DFS-Based Topological Sort
The algorithm performs a complete DFS and outputs vertices in reverse order of their finish times. This works because if there is an edge (u, v), then v finishes before u, so u appears before v in the reversed finish order.
procedure TopologicalSort(G) Perform DFS(G) to compute finish times for all vertices Output vertices in decreasing order of finish timeend procedure"A topological sort of a DAG can be viewed as an ordering of its vertices along a horizontal line so that all directed edges go from left to right." -- Cormen et al., Introduction to Algorithms
Using the finish times from the worked example above (where finish order was C=4, B=5, F=9, E=10, D=11, A=12), the topological sort is: A, D, E, F, B, C. This respects all edge directions in the original graph.
Advantages and Disadvantages
Advantages
- Memory Efficient on Deep Graphs: DFS only needs to store the current path from root to the current vertex, using O(depth) space. For deep, narrow graphs this is much less than BFS's O(width) space.
- Natural for Recursive Problems: Many graph problems (cycle detection, topological sort, strongly connected components, articulation points) are most naturally expressed using DFS.
- Edge Classification: DFS timestamps enable classification of edges into tree, back, forward, and cross edges, which is essential for many graph analyses.
- Simple Recursive Implementation: The recursive form is concise and directly mirrors the algorithm's logic.
- Path Finding: DFS naturally finds a path between two vertices (though not necessarily the shortest).
Disadvantages
- No Shortest Path Guarantee: DFS does not find shortest paths. The first path found may be arbitrarily longer than the shortest path.
- Stack Overflow Risk: The recursive implementation can cause stack overflow on very deep graphs (e.g., a path graph with millions of vertices).
- Not Complete for Infinite Graphs: DFS can get trapped in an infinite branch and never reach the target.

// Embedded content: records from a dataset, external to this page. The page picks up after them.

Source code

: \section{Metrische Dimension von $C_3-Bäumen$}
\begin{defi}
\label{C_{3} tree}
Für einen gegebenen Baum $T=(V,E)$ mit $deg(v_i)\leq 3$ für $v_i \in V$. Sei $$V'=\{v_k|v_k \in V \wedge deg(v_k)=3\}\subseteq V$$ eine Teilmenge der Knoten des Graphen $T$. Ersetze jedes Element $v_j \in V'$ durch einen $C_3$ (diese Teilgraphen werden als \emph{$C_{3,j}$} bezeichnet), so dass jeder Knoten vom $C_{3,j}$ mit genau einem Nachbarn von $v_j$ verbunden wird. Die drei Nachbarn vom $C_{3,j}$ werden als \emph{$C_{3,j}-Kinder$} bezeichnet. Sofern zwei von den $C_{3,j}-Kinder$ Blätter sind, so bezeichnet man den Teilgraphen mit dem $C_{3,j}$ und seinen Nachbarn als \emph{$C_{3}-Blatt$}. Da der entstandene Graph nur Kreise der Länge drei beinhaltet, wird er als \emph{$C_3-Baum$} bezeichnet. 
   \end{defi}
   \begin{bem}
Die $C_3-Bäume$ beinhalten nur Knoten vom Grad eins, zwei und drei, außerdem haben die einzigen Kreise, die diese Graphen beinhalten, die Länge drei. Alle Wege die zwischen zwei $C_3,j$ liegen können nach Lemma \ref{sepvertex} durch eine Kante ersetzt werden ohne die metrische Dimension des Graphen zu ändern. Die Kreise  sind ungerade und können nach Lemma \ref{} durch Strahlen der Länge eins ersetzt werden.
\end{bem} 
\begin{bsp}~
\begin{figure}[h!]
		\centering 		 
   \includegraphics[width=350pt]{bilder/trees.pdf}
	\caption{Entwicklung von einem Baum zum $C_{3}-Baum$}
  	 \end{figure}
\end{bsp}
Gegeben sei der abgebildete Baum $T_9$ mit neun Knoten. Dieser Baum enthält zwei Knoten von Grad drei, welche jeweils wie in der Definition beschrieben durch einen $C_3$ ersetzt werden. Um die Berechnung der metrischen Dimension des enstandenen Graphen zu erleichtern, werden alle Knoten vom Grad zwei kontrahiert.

BFS is complete in this sense.
- Order Dependent: The traversal result depends on the order in which neighbors are explored, which can make the output non-deterministic if the adjacency list order is not fixed.
Applications
Cycle Detection
Detecting cycles in directed graphs using back edges is essential for deadlock detection in operating systems, dependency validation in build systems, and constraint checking in databases.
Topological Sorting
Used in task scheduling, build systems (Make, Maven), course prerequisite planning, and spreadsheet cell evaluation order.
Strongly Connected Components
Tarjan's algorithm and Kosaraju's algorithm both use DFS to find strongly connected components in directed graphs. These are used in compiler optimization, social network analysis, and 2-SAT solvers.
Maze Solving and Puzzle Exploration
DFS is a natural algorithm for maze solving: follow a path until you hit a dead end, then backtrack and try a different direction. This backtracking strategy applies to any search problem with a tree-like solution space.
Finding Articulation Points and Bridges
DFS can identify articulation points (vertices whose removal disconnects the graph) and bridges (edges whose removal disconnects the graph) in O(V + E) time, which is critical for network reliability analysis.
Game Trees and AI
Minimax search and alpha-beta pruning for game AI are DFS-based algorithms that explore the game tree depth-first to find optimal moves.
References
- Cormen, T. H., Leiserson, C. E., Rivest, R. L., and Stein, C. Introduction to Algorithms (3rd ed.). MIT Press, 2009. Section 22.3: Depth-First Search.
- Tarjan, R. E. "Depth-First Search and Linear Graph Algorithms." SIAM Journal on Computing, 1(2):146-160, 1972.
- Sedgewick, R. and Wayne, K. Algorithms (4th ed.). Addison-Wesley, 2011. Section 4.1: Undirected Graphs.
- Dasgupta, S., Papadimitriou, C., and Vazirani, U. Algorithms. McGraw-Hill, 2006. Chapter 3: Decompositions of Graphs.
- Skiena, S. S. The Algorithm Design Manual (2nd ed.). Springer, 2008. Section 5.8: Depth-First Search.